* DATA TO EXAMINE:

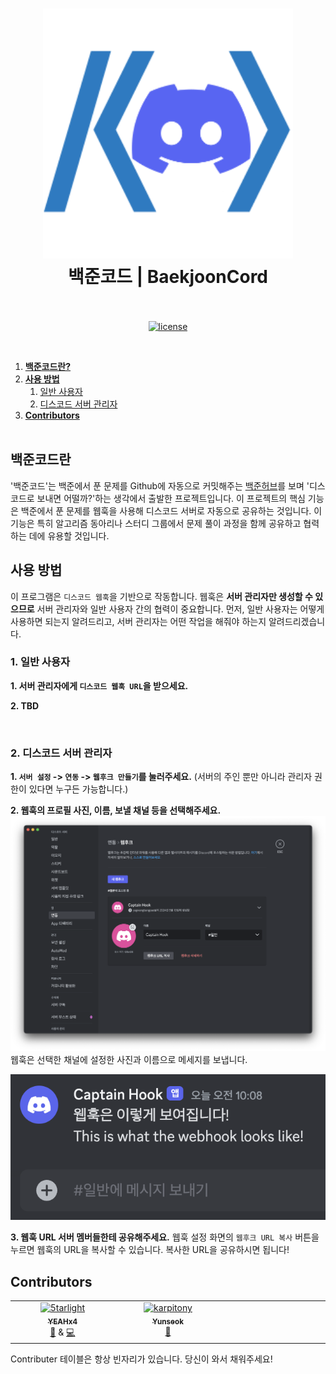 <h1 align="center">
  <img src="assets/thumbnail.png" alt="백준코드 | BaekjoonCord" width="400">
  <br>
  백준코드 | BaekjoonCord
  <br>
  <br>
</h1>

<p align="center">
  <a href="LICENSE"><img src="https://img.shields.io/badge/license-MIT-blue.svg" alt="license"/></a>

</p>

</br>

1. [**백준코드란?**](#백준코드란)
2. [**사용 방법**](#사용-방법)
   1. [일반 사용자](#1-일반-사용자)
   2. [디스코드 서버 관리자](#2-디스코드-서버-관리자)
3. [**Contributors**](#Contributors)
   <br />
   <br />

## 백준코드란
'백준코드'는 백준에서 푼 문제를 Github에 자동으로 커밋해주는 [백준허브](https://github.com/BaekjoonHub/BaekjoonHub)를 보며 '디스코드로 보내면 어떨까?'하는 생각에서 출발한 프로젝트입니다. 이 프로젝트의 핵심 기능은 백준에서 푼 문제를 웹훅을 사용해 디스코드 서버로 자동으로 공유하는 것입니다. 이 기능은 특히 알고리즘 동아리나 스터디 그룹에서 문제 풀이 과정을 함께 공유하고 협력하는 데에 유용할 것입니다.
<br>

## 사용 방법
이 프로그램은 `디스코드 웹훅`을 기반으로 작동합니다. 웹훅은 **서버 관리자만 생성할 수 있으므로** 서버 관리자와 일반 사용자 간의 협력이 중요합니다. 먼저, 일반 사용자는 어떻게 사용하면 되는지 알려드리고, 서버 관리자는 어떤 작업을 해줘야 하는지 알려드리겠습니다.
<br>

### 1. 일반 사용자
**1. 서버 관리자에게 `디스코드 웹훅 URL`을 받으세요.**

**2. TBD**

<br>

### 2. 디스코드 서버 관리자
**1. `서버 설정` -> `연동` -> `웹후크 만들기`를 눌러주세요.**
(서버의 주인 뿐만 아니라 관리자 권한이 있다면 누구든 가능합니다.)

**2. 웹훅의 프로필 사진, 이름, 보낼 채널 등을 선택해주세요.**
![screenshot01.png](assets/readme_img/screenshot01.png)
웹훅은 선택한 채널에 설정한 사진과 이름으로 메세지를 보냅니다.
<br>

![screenshot02.png](assets/readme_img/screenshot02.png)

**3. 웹훅 URL 서버 멤버들한테 공유해주세요.**
웹훅 설정 화면의 `웹후크 URL 복사` 버튼을 누르면 웹훅의 URL을 복사할 수 있습니다. 복사한 URL을 공유하시면 됩니다!
<br>

## Contributors
<table>
  <tbody>
    <tr>
      <td align="center" valign="top" width="14.28%"><a href="https://github.com/5tarlight"><img src="https://avatars.githubusercontent.com/u/45203447?v=100" width="100px;" alt="5tarlight"/><br /><sub><b>YEAHx4</b></sub></a><br />
      <a href="#maintenance-5tarlight" title="Maintenance">🚧</a> &
      <a href="https://github.com/https://github.com/BaekjoonCord/BJCORD-extension/commits?author=5tarlight" title="Code">💻</a> 
      </td>
      <td align="center" valign="top" width="14.28%"><a href="https://github.com/karpitony"><img src="https://avatars.githubusercontent.com/u/87839885?v=100" width="100px;" alt="karpitony"/><br /><sub><b>Yunseok</b></sub></a><br />
      <a href="https://github.com/https://github.com/BaekjoonCord/BJCORD-extension/commits?author=karpitony" title="Documentation">📖</a>
      </td>
      <!-- 당신을 위한 자리--->
      <td align="center" valign="top" width="14.28%">
      </td>
    </tr>
  </tbody>
</table>
Contributer 테이블은 항상 빈자리가 있습니다. 당신이 와서 채워주세요!
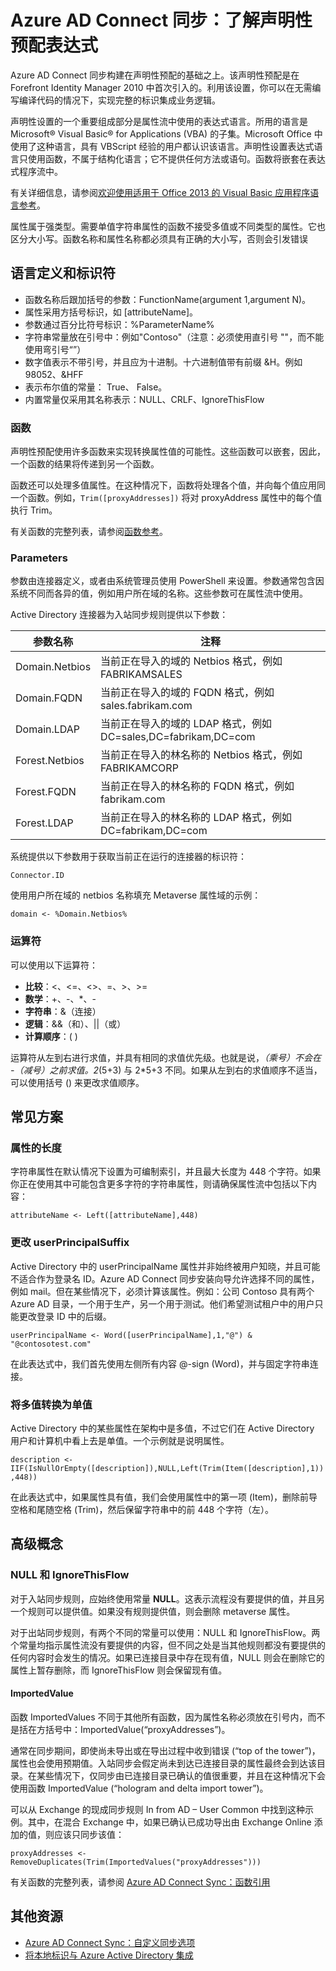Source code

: <properties
	pageTitle="Azure AD Connect Sync：了解声明性设置表达式"
	description="说明声明性设置表达式"
	services="active-directory"
	documentationCenter=""
	authors="markusvi"
	manager="swadhwa"
	editor=""/>

<tags
	ms.service="active-directory"
	ms.date="11/10/2015"
	wacn.date=""/>


# Azure AD Connect 同步：了解声明性预配表达式

Azure AD Connect 同步构建在声明性预配的基础之上。该声明性预配是在 Forefront Identity Manager 2010 中首次引入的。利用该设置，你可以在无需编写编译代码的情况下，实现完整的标识集成业务逻辑。

声明性设置的一个重要组成部分是属性流中使用的表达式语言。所用的语言是 Microsoft® Visual Basic® for Applications (VBA) 的子集。Microsoft Office 中使用了这种语言，具有 VBScript 经验的用户都认识该语言。声明性设置表达式语言只使用函数，不属于结构化语言；它不提供任何方法或语句。函数将嵌套在表达式程序流中。

有关详细信息，请参阅[欢迎使用适用于 Office 2013 的 Visual Basic 应用程序语言参考](https://msdn.microsoft.com/library/gg264383.aspx)。

属性属于强类型。需要单值字符串属性的函数不接受多值或不同类型的属性。它也区分大小写。函数名称和属性名称都必须具有正确的大小写，否则会引发错误

## 语言定义和标识符

- 函数名称后跟加括号的参数：FunctionName(argument 1,argument N)。
- 属性采用方括号标识，如 [attributeName]。
- 参数通过百分比符号标识：%ParameterName%
- 字符串常量放在引号中：例如"Contoso"（注意：必须使用直引号 ""，而不能使用弯引号“”）
- 数字值表示不带引号，并且应为十进制。十六进制值带有前缀 &H。例如98052、&HFF
- 表示布尔值的常量： True、 False。
- 内置常量仅采用其名称表示：NULL、CRLF、IgnoreThisFlow

### 函数
声明性预配使用许多函数来实现转换属性值的可能性。这些函数可以嵌套，因此，一个函数的结果将传递到另一个函数。

函数还可以处理多值属性。在这种情况下，函数将处理各个值，并向每个值应用同一个函数。例如，`Trim([proxyAddresses])` 将对 proxyAddress 属性中的每个值执行 Trim。

有关函数的完整列表，请参阅[函数参考](active-directory-aadconnectsync-functions-reference.md)。

### Parameters

参数由连接器定义，或者由系统管理员使用 PowerShell 来设置。参数通常包含因系统不同而各异的值，例如用户所在域的名称。这些参数可在属性流中使用。

Active Directory 连接器为入站同步规则提供以下参数：

| 参数名称 | 注释 |
| --- | --- |
| Domain.Netbios | 当前正在导入的域的 Netbios 格式，例如 FABRIKAMSALES |
| Domain.FQDN | 当前正在导入的域的 FQDN 格式，例如 sales.fabrikam.com |
| Domain.LDAP | 当前正在导入的域的 LDAP 格式，例如 DC=sales,DC=fabrikam,DC=com |
| Forest.Netbios | 当前正在导入的林名称的 Netbios 格式，例如 FABRIKAMCORP |
| Forest.FQDN | 当前正在导入的林名称的 FQDN 格式，例如 fabrikam.com |
| Forest.LDAP | 当前正在导入的林名称的 LDAP 格式，例如 DC=fabrikam,DC=com |

系统提供以下参数用于获取当前正在运行的连接器的标识符：

`Connector.ID`

使用用户所在域的 netbios 名称填充 Metaverse 属性域的示例：

`domain <- %Domain.Netbios%`

### 运算符

可以使用以下运算符：

- **比较**：<、<=、<>、=、>、>=
- **数学**：+、-、*、-
- **字符串**：&（连接）
- **逻辑**：&&（和）、||（或）
- **计算顺序**：( )

运算符从左到右进行求值，并具有相同的求值优先级。也就是说，*（乘号）不会在 -（减号）之前求值。2*(5+3) 与 2*5+3 不同。如果从左到右的求值顺序不适当，可以使用括号 () 来更改求值顺序。

## 常见方案

### 属性的长度

字符串属性在默认情况下设置为可编制索引，并且最大长度为 448 个字符。如果你正在使用其中可能包含更多字符的字符串属性，则请确保属性流中包括以下内容：

`attributeName <- Left([attributeName],448)`

### 更改 userPrincipalSuffix

Active Directory 中的 userPrincipalName 属性并非始终被用户知晓，并且可能不适合作为登录名 ID。Azure AD Connect 同步安装向导允许选择不同的属性，例如 mail。但在某些情况下，必须计算该属性。例如：公司 Contoso 具有两个 Azure AD 目录，一个用于生产，另一个用于测试。他们希望测试租户中的用户只能更改登录 ID 中的后缀。

`userPrincipalName <- Word([userPrincipalName],1,"@") & "@contosotest.com"`

在此表达式中，我们首先使用左侧所有内容 @-sign (Word)，并与固定字符串连接。

### 将多值转换为单值

Active Directory 中的某些属性在架构中是多值，不过它们在 Active Directory 用户和计算机中看上去是单值。一个示例就是说明属性。

`description <- IIF(IsNullOrEmpty([description]),NULL,Left(Trim(Item([description],1)),448))`

在此表达式中，如果属性具有值，我们会使用属性中的第一项 (Item)，删除前导空格和尾随空格 (Trim)，然后保留字符串中的前 448 个字符（左）。

## 高级概念

### NULL 和 IgnoreThisFlow

对于入站同步规则，应始终使用常量 **NULL**。这表示流程没有要提供的值，并且另一个规则可以提供值。如果没有规则提供值，则会删除 metaverse 属性。

对于出站同步规则，有两个不同的常量可以使用：NULL 和 IgnoreThisFlow。两个常量均指示属性流没有要提供的内容，但不同之处是当其他规则都没有要提供的任何内容时会发生的情况。如果已连接目录中存在现有值，NULL 则会在删除它的属性上暂存删除，而 IgnoreThisFlow 则会保留现有值。



#### ImportedValue

函数 ImportedValues 不同于其他所有函数，因为属性名称必须放在引号内，而不是括在方括号中：ImportedValue(“proxyAddresses”)。

通常在同步期间，即使尚未导出或在导出过程中收到错误 (“top of the tower”)，属性也会使用预期值。入站同步会假定尚未到达已连接目录的属性最终会到达该目录。在某些情况下，仅同步由已连接目录已确认的值很重要，并且在这种情况下会使用函数 ImportedValue (“hologram and delta import tower”)。

可以从 Exchange 的现成同步规则 In from AD – User Common 中找到这种示例。其中，在混合 Exchange 中，如果已确认已成功导出由 Exchange Online 添加的值，则应该只同步该值：

`proxyAddresses <- RemoveDuplicates(Trim(ImportedValues("proxyAddresses")))`

有关函数的完整列表，请参阅 [Azure AD Connect Sync：函数引用](/documentation/articles/active-directory-aadconnectsync-functions-reference)


## 其他资源

* [Azure AD Connect Sync：自定义同步选项](/documentation/articles/active-directory-aadconnectsync-whatis)
* [将本地标识与 Azure Active Directory 集成](/documentation/articles/active-directory-aadconnect)
 
<!--Image references-->

<!---HONumber=Mooncake_0215_2016-->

* TASK TO COMPLETE:
Lines containing "attributeName": tally them across the records above and give the total alone.

* ANSWER FOR THIS EXERCISE:
2